**WHAT TO DO**
Retrieve every line of the data holding the word "nepřímého".

-------- DATA TO USE

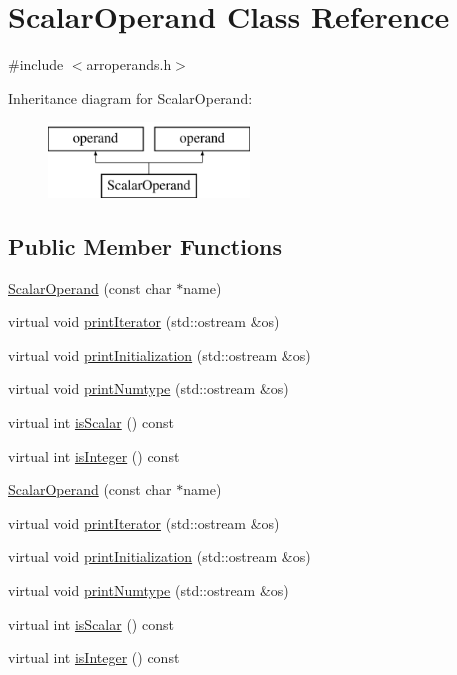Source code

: \hypertarget{classScalarOperand}{}\section{Scalar\+Operand Class Reference}
\label{classScalarOperand}


{\ttfamily \#include $<$arroperands.\+h$>$}

Inheritance diagram for Scalar\+Operand\+:\begin{figure}[H]
\begin{center}
\leavevmode
\includegraphics[height=2.000000cm]{classScalarOperand}
\end{center}
\end{figure}
\subsection*{Public Member Functions}
\begin{DoxyCompactItemize}
\item 
\hyperlink{classScalarOperand_ad354927eeea7602ad02c30668a7f9449}{Scalar\+Operand} (const char $\ast$name)
\item 
virtual void \hyperlink{classScalarOperand_ae1a96a26dfb5d20529cb4b227476657b}{print\+Iterator} (std\+::ostream \&os)
\item 
virtual void \hyperlink{classScalarOperand_ad84e8cea926f1ac5366083f2b613113b}{print\+Initialization} (std\+::ostream \&os)
\item 
virtual void \hyperlink{classScalarOperand_a28eb34aa217e0ddce04722b2d61a09bd}{print\+Numtype} (std\+::ostream \&os)
\item 
virtual int \hyperlink{classScalarOperand_afb0eb803204c5743ceafd6eae7e4e56e}{is\+Scalar} () const 
\item 
virtual int \hyperlink{classScalarOperand_aa4fe62b07d50b55626aaba96b2955e61}{is\+Integer} () const 
\item 
\hyperlink{classScalarOperand_ad354927eeea7602ad02c30668a7f9449}{Scalar\+Operand} (const char $\ast$name)
\item 
virtual void \hyperlink{classScalarOperand_ae1a96a26dfb5d20529cb4b227476657b}{print\+Iterator} (std\+::ostream \&os)
\item 
virtual void \hyperlink{classScalarOperand_ad84e8cea926f1ac5366083f2b613113b}{print\+Initialization} (std\+::ostream \&os)
\item 
virtual void \hyperlink{classScalarOperand_a28eb34aa217e0ddce04722b2d61a09bd}{print\+Numtype} (std\+::ostream \&os)
\item 
virtual int \hyperlink{classScalarOperand_afb0eb803204c5743ceafd6eae7e4e56e}{is\+Scalar} () const 
\item 
virtual int \hyperlink{classScalarOperand_aa4fe62b07d50b55626aaba96b2955e61}{is\+Integer} () const 
\end{DoxyCompactItemize}
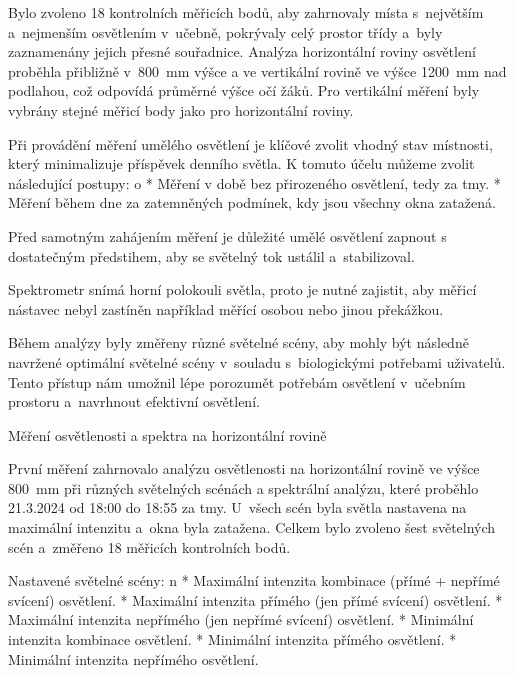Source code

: Bylo zvoleno 18 kontrolních měřicích bodů, aby zahrnovaly místa s~největším a~nejmenším osvětlením
v~učebně, pokrývaly celý prostor třídy a~byly zaznamenány jejich přesné souřadnice.
Analýza horizontální roviny osvětlení proběhla přibližně v~800~mm výšce a ve vertikální
rovině ve výšce 1200~mm nad podlahou, což odpovídá průměrné výšce očí žáků.
Pro vertikální měření byly vybrány stejné měřicí body jako pro horizontální roviny.

Při provádění měření umělého osvětlení je klíčové zvolit vhodný stav místnosti,
který minimalizuje příspěvek denního světla. K tomuto účelu můžeme zvolit následující postupy:
\begitems \style o
    * Měření v době bez přirozeného osvětlení, tedy za tmy.
    * Měření během dne za zatemněných podmínek, kdy jsou všechny okna zatažená.
\enditems

Před samotným zahájením měření je důležité umělé osvětlení zapnout s dostatečným předstihem,
aby se světelný tok ustálil a~stabilizoval.


Spektrometr snímá horní polokouli světla, proto je nutné zajistit, aby měřicí nástavec nebyl zastíněn
například měřící osobou nebo jinou překážkou.



Během analýzy byly změřeny různé světelné scény, aby mohly být následně navržené optimální světelné scény
v~souladu s~biologickými potřebami uživatelů. Tento přístup nám umožnil lépe porozumět potřebám osvětlení
v~učebním prostoru a~navrhnout efektivní osvětlení.%

\sec Měření osvětlenosti a spektra na horizontální rovině

První měření zahrnovalo analýzu osvětlenosti na horizontální rovině ve výšce 800~mm
při různých světelných scénách a spektrální analýzu,
které proběhlo 21.3.2024 od 18:00 do 18:55 za tmy.
U~všech scén byla světla nastavena na maximální intenzitu a~okna byla zatažena.
Celkem bylo zvoleno šest světelných scén a~změřeno 18 měřicích kontrolních bodů.

\medskip\noindent
{\sbf Nastavené světelné scény:}
\begitems \style n
    * Maximální intenzita kombinace (přímé + nepřímé svícení) osvětlení.
    * Maximální intenzita přímého (jen přímé svícení) osvětlení.
    * Maximální intenzita nepřímého (jen nepřímé svícení) osvětlení.
    * Minimální intenzita kombinace osvětlení.
    * Minimální intenzita přímého osvětlení.
    * Minimální intenzita nepřímého osvětlení.
\enditems


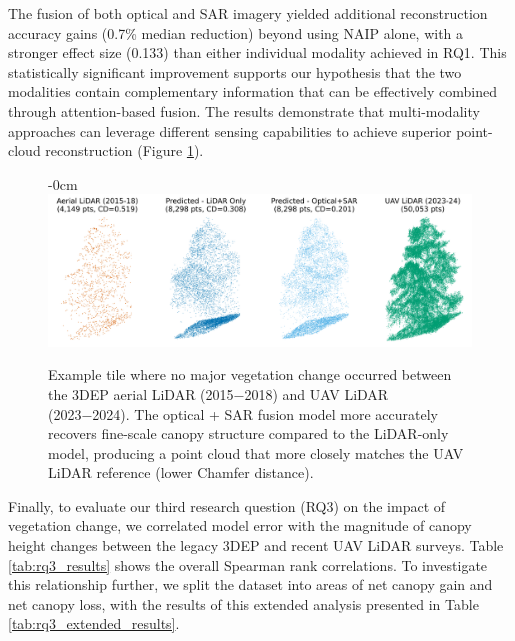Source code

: \documentclass[remotesensing,article,accept,pdftex,moreauthors]{Definitions/mdpi}
\renewcommand{\hl}[1]{#1}
\begin{document}
The fusion of both optical and SAR imagery yielded additional reconstruction accuracy gains (0.7\% median reduction) beyond using NAIP alone, with a stronger effect size (0.133) than either individual modality achieved in RQ1. This statistically significant improvement supports our hypothesis that the two modalities contain complementary information that can be effectively combined through attention-based fusion. The results demonstrate that multi-modality approaches can leverage different sensing capabilities to achieve superior point-cloud reconstruction (Figure \ref{fig:model_output_example}).


\vspace{-3pt}


\begin{figure}[H]
\begin{adjustwidth}{-\extralength}{0cm}
\centering
    \includegraphics[width=1\linewidth]{figures/model_output_example.png}
    \end{adjustwidth}
    \caption{\hl{Example} %
 tile where no major vegetation change occurred between the 3DEP aerial LiDAR (2015−2018) and UAV LiDAR (2023−2024). The optical + SAR fusion model more accurately recovers fine-scale canopy structure compared to the LiDAR-only model, producing a point cloud that more closely matches the UAV LiDAR reference (lower Chamfer distance).}
    \label{fig:model_output_example}
\end{figure}




Finally, to evaluate our third research question (RQ3) on the impact of vegetation change, we correlated model error with the magnitude of canopy height changes between the legacy 3DEP and recent UAV LiDAR surveys. Table \ref{tab:rq3_results} shows the overall Spearman rank correlations. To investigate this relationship further, we split the dataset into areas of net canopy gain and net canopy loss, with the results of this extended analysis presented in Table \ref{tab:rq3_extended_results}.
\end{document}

----------------

**EXERCISE RESPONSE**
    * Maximální intenzita nepřímého (jen nepřímé svícení) osvětlení.
    * Minimální intenzita nepřímého osvětlení.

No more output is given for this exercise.